> Task brief
Somewhere below are a line with "(Cay S. Horstmann)**" and a later line with "- Best for understanding". Output exactly those lines and all lines between them.

---------- Supplied records

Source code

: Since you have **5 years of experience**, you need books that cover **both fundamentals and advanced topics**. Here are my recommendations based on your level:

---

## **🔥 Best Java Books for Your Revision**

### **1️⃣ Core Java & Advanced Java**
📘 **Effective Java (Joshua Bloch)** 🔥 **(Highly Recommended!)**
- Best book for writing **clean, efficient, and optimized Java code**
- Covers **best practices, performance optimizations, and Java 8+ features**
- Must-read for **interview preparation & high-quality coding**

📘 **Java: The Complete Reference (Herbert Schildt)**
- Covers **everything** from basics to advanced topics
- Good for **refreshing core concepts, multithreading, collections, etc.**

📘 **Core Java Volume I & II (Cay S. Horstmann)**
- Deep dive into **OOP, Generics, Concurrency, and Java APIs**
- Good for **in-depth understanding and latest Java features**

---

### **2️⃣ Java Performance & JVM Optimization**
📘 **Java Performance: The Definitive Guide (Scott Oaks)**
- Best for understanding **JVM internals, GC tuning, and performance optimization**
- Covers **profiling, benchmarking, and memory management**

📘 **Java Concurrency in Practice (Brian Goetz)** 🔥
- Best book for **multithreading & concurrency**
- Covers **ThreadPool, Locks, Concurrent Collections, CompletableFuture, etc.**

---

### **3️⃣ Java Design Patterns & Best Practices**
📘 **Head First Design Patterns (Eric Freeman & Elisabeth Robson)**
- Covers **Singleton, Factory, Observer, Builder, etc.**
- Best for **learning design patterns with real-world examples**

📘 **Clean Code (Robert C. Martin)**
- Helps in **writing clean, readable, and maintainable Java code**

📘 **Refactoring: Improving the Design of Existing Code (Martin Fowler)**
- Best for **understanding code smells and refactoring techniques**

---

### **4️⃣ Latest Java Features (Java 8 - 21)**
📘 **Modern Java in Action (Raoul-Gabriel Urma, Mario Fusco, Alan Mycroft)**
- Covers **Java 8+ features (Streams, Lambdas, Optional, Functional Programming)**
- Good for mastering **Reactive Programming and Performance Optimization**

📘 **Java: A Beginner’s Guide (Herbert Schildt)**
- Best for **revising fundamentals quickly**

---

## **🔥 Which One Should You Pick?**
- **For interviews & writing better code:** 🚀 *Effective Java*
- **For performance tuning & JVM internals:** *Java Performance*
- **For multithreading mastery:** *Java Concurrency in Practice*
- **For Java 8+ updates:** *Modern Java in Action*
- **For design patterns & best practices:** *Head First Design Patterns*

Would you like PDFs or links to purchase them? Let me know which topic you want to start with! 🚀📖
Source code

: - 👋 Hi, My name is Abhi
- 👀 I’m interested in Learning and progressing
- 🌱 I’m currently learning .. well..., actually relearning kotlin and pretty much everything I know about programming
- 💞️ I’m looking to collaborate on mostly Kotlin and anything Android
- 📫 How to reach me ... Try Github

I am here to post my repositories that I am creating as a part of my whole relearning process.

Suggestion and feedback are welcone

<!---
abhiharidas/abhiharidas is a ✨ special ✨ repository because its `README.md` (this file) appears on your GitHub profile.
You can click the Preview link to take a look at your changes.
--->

--------------------

> Completed task
📘 **Core Java Volume I & II (Cay S. Horstmann)**
- Deep dive into **OOP, Generics, Concurrency, and Java APIs**
- Good for **in-depth understanding and latest Java features**

---

### **2️⃣ Java Performance & JVM Optimization**
📘 **Java Performance: The Definitive Guide (Scott Oaks)**
- Best for understanding **JVM internals, GC tuning, and performance optimization**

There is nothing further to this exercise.